**PROBLEM:** Whatever appears in the records, retype it exactly, except for the pictures.

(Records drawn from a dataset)
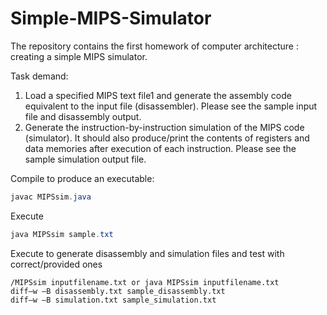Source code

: # Simple-MIPS-Simulator

The repository contains the first homework of computer architecture : creating a simple MIPS simulator.



Task demand:

1. Load a specified MIPS text file1 and generate the assembly code equivalent to the input file
   (disassembler). Please see the sample input file and disassembly output.
2. Generate the instruction-by-instruction simulation of the MIPS code (simulator). It should also
   produce/print the contents of registers and data memories after execution of each instruction.
   Please see the sample simulation output file.

Compile to produce an executable:

```java
javac MIPSsim.java
```

Execute 

```java
java MIPSsim sample.txt
```

Execute to generate disassembly and simulation files and test with correct/provided ones  

```
/MIPSsim inputfilename.txt or java MIPSsim inputfilename.txt
diff–w –B disassembly.txt sample_disassembly.txt
diff–w –B simulation.txt sample_simulation.txt
```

**SOLVED EXERCISE:**
Source code

: # Simple-MIPS-Simulator

The repository contains the first homework of computer architecture : creating a simple MIPS simulator.



Task demand:

1. Load a specified MIPS text file1 and generate the assembly code equivalent to the input file
   (disassembler). Please see the sample input file and disassembly output.
2. Generate the instruction-by-instruction simulation of the MIPS code (simulator). It should also
   produce/print the contents of registers and data memories after execution of each instruction.
   Please see the sample simulation output file.

Compile to produce an executable:

```java
javac MIPSsim.java
```

Execute 

```java
java MIPSsim sample.txt
```

Execute to generate disassembly and simulation files and test with correct/provided ones  

```
/MIPSsim inputfilename.txt or java MIPSsim inputfilename.txt
diff–w –B disassembly.txt sample_disassembly.txt
diff–w –B simulation.txt sample_simulation.txt
```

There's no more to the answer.